Load a document from a file.

Parameters:

  • filepath (str): Path to the text file
  • doc_name (str, optional): Name for the document (defaults to filename)

Returns:

  • DocumentStats: Statistics about the loaded document

Raises:

  • FileNotFoundError: If file doesn't exist
  • ValueError: If file is empty

Example:

stats = repl.load_document("book.txt", "my_book")
print(f"Loaded {stats.total_lines} lines")
load_text(text: str, doc_name: str = "text") -> DocumentStats

Load text content directly.

Parameters:

  • text (str): Text content to load
  • doc_name (str): Name for the document

Returns:

  • DocumentStats: Statistics about the loaded document

Example:

stats = repl.load_text("Some text content", "my_doc")
load_dataframe(df: pd.DataFrame, doc_name: str = "dataframe") -> DocumentStats

Load a pandas DataFrame.

Parameters:

  • df (pd.DataFrame): DataFrame with at minimum a 'text' column
  • doc_name (str): Name for the document

Returns:

  • DocumentStats: Statistics about the loaded document

Example:

import pandas as pd
df = pd.DataFrame({"text": ["Line 1", "Line 2", "Line 3"]})
stats = repl.load_dataframe(df, "my_data")
ask(question: str) -> QuestionResult

Ask a question about the loaded document.

Parameters:

  • question (str): The question to answer

Returns:

  • QuestionResult: Result object with answer and statistics

Raises:

  • RuntimeError: If no document is loaded

Example:

result = repl.ask("What is the main topic?")
print(result.answer)
print(f"Iterations: {result.iterations}")
print(f"Lines read: {result.unique_lines}")
ask_stream(question: str) -> Generator[Event, None, QuestionResult]

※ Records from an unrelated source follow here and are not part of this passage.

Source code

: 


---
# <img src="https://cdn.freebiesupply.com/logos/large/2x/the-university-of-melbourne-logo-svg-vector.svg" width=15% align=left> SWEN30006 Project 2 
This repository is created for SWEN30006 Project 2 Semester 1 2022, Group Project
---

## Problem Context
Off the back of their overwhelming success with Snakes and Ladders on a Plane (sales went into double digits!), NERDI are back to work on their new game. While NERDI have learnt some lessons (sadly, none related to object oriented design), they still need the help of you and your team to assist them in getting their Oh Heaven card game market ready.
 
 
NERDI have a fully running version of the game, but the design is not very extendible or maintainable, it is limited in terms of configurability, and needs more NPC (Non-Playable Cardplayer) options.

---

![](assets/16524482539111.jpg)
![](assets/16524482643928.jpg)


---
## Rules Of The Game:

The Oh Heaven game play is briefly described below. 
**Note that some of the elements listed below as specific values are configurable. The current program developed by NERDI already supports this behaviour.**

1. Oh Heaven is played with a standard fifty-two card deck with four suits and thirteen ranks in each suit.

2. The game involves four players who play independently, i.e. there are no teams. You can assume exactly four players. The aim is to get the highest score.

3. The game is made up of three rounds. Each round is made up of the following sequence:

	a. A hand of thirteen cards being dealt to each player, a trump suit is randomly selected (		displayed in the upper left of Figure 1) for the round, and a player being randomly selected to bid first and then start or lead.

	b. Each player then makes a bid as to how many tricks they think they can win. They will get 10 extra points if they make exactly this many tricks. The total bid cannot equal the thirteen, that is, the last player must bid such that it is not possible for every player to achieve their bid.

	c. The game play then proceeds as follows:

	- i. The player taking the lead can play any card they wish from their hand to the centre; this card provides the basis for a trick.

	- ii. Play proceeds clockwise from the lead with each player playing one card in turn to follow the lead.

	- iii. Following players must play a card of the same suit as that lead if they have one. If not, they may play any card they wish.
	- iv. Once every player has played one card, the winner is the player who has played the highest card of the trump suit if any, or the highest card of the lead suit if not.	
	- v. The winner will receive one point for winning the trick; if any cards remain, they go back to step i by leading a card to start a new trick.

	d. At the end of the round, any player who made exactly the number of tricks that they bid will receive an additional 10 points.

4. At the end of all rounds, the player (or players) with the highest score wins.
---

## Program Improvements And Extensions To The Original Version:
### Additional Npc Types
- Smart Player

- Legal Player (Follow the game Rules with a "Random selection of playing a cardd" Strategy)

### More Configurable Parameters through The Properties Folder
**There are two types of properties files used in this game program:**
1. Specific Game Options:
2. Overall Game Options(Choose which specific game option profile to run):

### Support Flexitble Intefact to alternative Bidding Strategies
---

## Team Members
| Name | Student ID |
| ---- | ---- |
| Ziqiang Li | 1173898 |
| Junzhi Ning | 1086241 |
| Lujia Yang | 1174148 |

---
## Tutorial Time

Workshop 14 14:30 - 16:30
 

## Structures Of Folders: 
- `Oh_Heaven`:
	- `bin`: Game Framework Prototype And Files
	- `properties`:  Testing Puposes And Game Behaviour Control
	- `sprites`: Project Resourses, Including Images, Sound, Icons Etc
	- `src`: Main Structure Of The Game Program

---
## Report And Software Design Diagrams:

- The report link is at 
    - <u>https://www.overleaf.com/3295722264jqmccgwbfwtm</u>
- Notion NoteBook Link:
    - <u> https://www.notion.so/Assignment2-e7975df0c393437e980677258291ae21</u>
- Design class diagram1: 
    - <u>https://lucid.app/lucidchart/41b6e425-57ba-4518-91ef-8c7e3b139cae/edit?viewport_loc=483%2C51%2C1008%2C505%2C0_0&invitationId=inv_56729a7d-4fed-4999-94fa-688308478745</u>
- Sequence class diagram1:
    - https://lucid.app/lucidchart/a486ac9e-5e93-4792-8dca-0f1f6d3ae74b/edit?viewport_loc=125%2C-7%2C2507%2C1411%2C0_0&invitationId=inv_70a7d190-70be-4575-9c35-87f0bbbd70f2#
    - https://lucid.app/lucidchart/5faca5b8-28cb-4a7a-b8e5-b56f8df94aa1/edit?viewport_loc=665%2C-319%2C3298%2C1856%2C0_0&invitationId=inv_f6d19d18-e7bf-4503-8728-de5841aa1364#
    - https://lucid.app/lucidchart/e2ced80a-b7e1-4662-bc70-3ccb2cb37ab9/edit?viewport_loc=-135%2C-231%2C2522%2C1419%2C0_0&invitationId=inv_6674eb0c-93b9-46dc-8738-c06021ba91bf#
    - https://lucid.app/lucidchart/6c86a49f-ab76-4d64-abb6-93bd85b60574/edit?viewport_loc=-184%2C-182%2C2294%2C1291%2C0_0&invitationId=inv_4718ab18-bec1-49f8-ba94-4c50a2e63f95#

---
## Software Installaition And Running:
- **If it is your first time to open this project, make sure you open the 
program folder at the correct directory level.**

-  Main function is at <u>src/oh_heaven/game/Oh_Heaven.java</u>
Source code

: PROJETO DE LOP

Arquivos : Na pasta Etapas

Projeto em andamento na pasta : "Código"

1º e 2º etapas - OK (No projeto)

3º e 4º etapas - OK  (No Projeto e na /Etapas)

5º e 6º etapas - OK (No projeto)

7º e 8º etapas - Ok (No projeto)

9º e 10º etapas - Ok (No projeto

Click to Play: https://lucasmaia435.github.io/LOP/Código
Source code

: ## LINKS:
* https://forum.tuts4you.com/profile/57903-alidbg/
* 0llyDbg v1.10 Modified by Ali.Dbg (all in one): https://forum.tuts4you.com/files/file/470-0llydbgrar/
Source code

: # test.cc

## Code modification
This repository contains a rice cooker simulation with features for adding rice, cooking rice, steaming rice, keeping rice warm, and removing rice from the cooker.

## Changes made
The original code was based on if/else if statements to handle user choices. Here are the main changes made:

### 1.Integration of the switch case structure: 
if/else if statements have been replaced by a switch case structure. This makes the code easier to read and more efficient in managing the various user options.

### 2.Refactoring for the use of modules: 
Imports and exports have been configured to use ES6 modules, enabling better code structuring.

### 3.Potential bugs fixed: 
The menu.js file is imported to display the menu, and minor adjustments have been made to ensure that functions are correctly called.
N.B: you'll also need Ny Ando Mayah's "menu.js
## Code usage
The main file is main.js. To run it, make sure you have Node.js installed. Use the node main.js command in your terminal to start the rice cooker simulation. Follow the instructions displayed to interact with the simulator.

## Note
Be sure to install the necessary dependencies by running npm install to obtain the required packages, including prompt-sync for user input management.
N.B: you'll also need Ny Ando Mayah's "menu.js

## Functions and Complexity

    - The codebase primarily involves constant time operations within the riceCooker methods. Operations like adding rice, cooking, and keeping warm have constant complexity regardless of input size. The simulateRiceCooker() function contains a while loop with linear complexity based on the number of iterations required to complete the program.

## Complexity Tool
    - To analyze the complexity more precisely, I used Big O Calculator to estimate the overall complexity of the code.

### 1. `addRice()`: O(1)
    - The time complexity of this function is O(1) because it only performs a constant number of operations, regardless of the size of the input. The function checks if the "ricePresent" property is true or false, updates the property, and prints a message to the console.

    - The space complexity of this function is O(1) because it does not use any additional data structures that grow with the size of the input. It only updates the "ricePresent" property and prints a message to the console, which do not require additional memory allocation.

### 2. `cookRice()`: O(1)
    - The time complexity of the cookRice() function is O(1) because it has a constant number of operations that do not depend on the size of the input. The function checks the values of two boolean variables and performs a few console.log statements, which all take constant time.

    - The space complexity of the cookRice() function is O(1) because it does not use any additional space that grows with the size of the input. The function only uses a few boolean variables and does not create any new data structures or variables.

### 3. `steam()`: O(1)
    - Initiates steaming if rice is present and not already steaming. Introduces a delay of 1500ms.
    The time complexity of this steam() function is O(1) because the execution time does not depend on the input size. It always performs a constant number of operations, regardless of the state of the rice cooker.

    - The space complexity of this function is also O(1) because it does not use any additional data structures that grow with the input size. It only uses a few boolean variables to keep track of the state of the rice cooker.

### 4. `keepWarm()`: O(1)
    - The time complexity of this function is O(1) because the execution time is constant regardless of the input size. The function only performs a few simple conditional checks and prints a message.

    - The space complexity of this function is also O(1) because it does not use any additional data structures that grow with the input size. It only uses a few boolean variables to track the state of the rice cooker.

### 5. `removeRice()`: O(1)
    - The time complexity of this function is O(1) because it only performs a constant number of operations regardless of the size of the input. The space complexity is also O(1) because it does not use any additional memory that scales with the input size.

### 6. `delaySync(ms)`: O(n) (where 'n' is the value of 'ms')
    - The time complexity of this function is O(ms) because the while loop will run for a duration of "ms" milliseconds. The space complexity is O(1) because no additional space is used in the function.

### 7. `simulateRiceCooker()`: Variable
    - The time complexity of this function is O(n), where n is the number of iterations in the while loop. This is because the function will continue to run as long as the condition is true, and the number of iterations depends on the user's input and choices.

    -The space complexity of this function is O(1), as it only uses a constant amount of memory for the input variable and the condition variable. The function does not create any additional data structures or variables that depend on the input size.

Ask a question with streaming events.

Parameters:

  • question (str): The question to answer

Yields:

  • Event: Events during processing

Returns:

  • QuestionResult: Final result when generator completes

Example:

for event in repl.ask_stream("What is the topic?"):
    print(f"Event: {event.type.value}")
    if event.type == EventType.ANSWER:
        print(event.data['answer'])
query(sql: str) -> QueryResult

Execute a raw SQL query.

Parameters:

  • sql (str): SQL query string

Returns:

  • QueryResult: Result with DataFrame and statistics

Example:

result = repl.query("SELECT * FROM documents WHERE line_num < 100")
print(result.dataframe)
get_schema() -> Dict[str, Any]

Get database schema information.

Returns:

  • Dict[str, Any]: Schema details including columns and statistics

Example:

schema = repl.get_schema()
print(f"Document: {schema['doc_name']}")
print(f"Total lines: {schema['total_lines']}")
session_stats() -> Dict[str, Any]

Get session statistics.

Returns:

  • Dict[str, Any]: Statistics about questions asked in this session

Example:

stats = repl.session_stats()
print(f"Questions asked: {stats['questions_asked']}")
print(f"Total words read: {stats['total_words_read']}")
print_stats()

Print session statistics to console.

Example:

repl.print_stats()
subscribe(callback: Callable[[Event], None])

Subscribe to streaming events.

Parameters:

  • callback (Callable): Function that takes an Event as argument

Example:

def on_event(event):
    print(f"Event: {event.type.value}")

repl.subscribe(on_event)
unsubscribe(callback: Callable[[Event], None])

Unsubscribe from streaming events.

Parameters:

  • callback (Callable): Previously subscribed callback
close()

Close the REPL and release resources.

Example:

repl.close()

Context Manager

RLMREPL supports context manager protocol:

with RLMREPL(config) as repl:
    repl.load_document("file.txt")
    result = repl.ask("Question?")
# Automatically closes when exiting context

Properties

database: DocumentDatabase

Access the underlying database.

is_loaded: bool

Check if a document is loaded.

stats: Optional[DocumentStats]

Get document statistics.


RLMConfig

Configuration class for RLM-REPL.

from rlm_repl import RLMConfig, DatabaseConfig

config = RLMConfig(
    base_url="http://localhost:11434/v1",
    api_key="ollama",
    model="qwen2.5-coder",
)

Constructor

RLMConfig(
    base_url: str,
    api_key: str,
    model: str,
    verbose: bool = True,
    max_iterations: int = 6,
    temperature: float = 0.2,
    synthesis_temperature: float = 0.3,
    database: DatabaseConfig = DatabaseConfig(),
    on_event: Optional[Callable[[Event], None]] = None,
)

Parameters:

  • base_url (str): Base URL for the AI model API
  • api_key (str): API key for authentication
  • model (str): Model name/identifier
  • verbose (bool): Enable verbose output (default: True)
  • max_iterations (int): Maximum reading iterations (default: 6)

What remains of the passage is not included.